Listed entries:
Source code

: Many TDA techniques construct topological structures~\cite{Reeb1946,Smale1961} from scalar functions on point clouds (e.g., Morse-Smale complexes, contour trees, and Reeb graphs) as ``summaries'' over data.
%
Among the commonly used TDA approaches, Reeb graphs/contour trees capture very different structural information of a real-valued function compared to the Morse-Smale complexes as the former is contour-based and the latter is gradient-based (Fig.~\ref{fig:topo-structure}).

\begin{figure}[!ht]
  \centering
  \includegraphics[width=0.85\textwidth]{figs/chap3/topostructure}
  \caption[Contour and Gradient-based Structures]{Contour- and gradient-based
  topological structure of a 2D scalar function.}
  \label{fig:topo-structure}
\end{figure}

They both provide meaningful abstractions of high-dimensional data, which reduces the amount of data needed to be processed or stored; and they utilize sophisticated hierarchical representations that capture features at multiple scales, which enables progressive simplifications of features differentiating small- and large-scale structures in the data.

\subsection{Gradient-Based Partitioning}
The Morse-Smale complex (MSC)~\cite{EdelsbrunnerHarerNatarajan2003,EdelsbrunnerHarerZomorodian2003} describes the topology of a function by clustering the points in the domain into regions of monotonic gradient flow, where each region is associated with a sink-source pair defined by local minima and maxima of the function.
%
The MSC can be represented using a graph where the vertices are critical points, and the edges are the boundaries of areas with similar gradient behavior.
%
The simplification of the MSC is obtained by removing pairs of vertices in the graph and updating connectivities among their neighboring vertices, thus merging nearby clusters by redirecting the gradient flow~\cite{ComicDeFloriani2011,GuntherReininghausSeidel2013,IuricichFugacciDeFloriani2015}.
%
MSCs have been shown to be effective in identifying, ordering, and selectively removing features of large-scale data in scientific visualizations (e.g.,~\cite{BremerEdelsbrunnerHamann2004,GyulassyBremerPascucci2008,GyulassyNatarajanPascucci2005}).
* * *
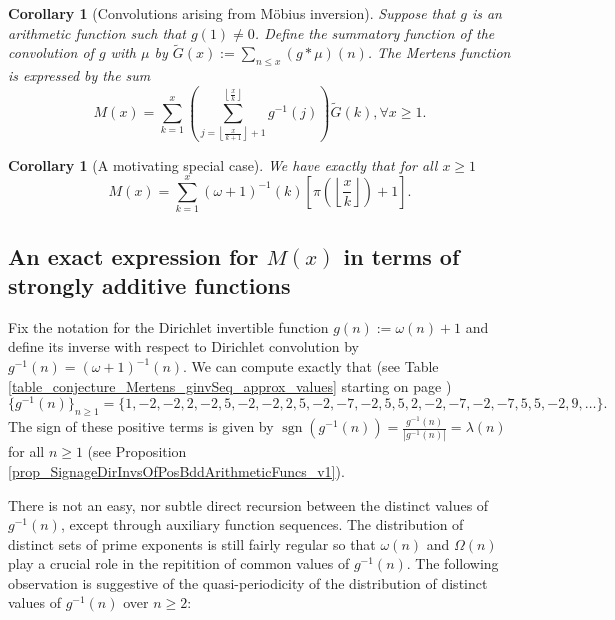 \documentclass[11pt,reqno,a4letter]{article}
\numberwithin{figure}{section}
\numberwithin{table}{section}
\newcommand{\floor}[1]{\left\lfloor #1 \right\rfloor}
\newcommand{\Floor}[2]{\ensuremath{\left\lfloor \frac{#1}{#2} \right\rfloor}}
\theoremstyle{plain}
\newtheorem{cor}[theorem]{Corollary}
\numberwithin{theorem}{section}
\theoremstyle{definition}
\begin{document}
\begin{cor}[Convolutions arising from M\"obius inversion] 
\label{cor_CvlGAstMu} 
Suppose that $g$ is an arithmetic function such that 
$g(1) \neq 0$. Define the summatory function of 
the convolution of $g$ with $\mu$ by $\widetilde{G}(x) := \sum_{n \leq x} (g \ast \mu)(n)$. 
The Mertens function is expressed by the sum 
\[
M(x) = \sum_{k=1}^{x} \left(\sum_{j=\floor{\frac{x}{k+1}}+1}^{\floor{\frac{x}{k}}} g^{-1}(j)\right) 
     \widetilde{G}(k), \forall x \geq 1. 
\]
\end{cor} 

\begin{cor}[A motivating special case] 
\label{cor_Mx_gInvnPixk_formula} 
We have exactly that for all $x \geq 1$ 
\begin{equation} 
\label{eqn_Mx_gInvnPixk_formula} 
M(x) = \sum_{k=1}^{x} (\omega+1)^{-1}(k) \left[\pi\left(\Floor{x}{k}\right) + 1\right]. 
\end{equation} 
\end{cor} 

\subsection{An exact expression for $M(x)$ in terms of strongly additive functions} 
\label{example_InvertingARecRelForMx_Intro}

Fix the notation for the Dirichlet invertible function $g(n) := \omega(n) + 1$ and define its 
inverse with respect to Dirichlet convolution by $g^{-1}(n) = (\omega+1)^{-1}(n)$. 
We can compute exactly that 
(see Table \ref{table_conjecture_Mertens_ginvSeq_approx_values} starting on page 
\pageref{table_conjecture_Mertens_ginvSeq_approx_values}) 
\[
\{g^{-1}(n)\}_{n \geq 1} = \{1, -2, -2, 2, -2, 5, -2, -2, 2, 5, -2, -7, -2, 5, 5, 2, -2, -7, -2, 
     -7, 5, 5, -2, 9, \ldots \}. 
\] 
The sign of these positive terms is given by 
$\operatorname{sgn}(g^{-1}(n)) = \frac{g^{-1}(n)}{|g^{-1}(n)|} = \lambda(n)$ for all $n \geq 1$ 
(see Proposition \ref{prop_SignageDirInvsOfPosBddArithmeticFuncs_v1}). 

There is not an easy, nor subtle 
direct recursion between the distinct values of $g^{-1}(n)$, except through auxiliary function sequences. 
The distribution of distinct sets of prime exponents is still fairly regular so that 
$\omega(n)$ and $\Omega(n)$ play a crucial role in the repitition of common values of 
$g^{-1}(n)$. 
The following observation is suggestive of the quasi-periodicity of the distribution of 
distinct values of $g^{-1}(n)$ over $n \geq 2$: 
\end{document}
==
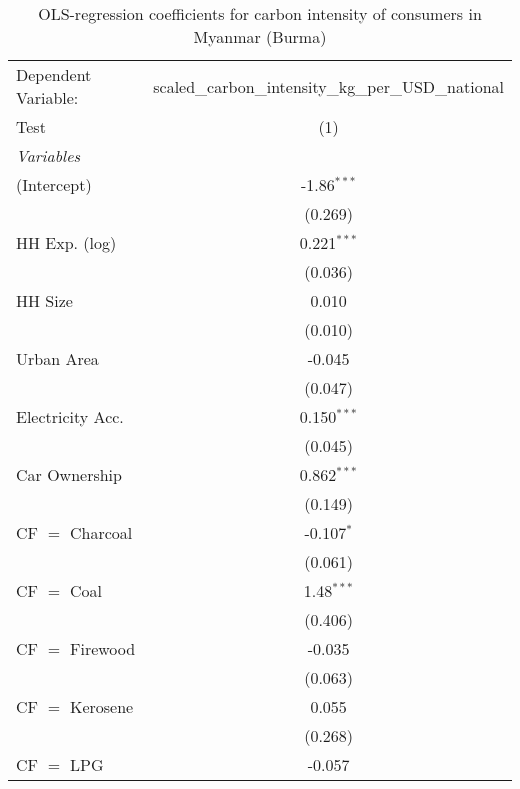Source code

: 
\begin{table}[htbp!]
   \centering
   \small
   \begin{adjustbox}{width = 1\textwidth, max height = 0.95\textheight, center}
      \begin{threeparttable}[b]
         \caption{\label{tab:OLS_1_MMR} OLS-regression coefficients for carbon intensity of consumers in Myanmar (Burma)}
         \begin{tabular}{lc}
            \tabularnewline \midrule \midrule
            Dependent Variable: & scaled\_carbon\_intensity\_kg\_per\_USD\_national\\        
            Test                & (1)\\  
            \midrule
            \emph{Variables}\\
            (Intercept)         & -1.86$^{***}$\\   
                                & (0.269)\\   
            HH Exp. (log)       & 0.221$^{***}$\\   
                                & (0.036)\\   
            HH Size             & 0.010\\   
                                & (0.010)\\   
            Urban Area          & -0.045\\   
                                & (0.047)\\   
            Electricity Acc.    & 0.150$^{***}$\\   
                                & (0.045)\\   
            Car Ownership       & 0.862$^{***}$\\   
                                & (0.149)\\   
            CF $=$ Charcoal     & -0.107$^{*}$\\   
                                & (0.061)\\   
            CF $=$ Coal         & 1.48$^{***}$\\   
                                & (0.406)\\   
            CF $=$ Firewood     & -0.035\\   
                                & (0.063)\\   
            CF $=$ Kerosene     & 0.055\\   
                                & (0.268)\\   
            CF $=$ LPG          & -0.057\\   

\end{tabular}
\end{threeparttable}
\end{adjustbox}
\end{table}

Assigned task:
Your answer should be a number alone, please: the count of lines in the listing where the word "functions" appears.

Solved exercise:
2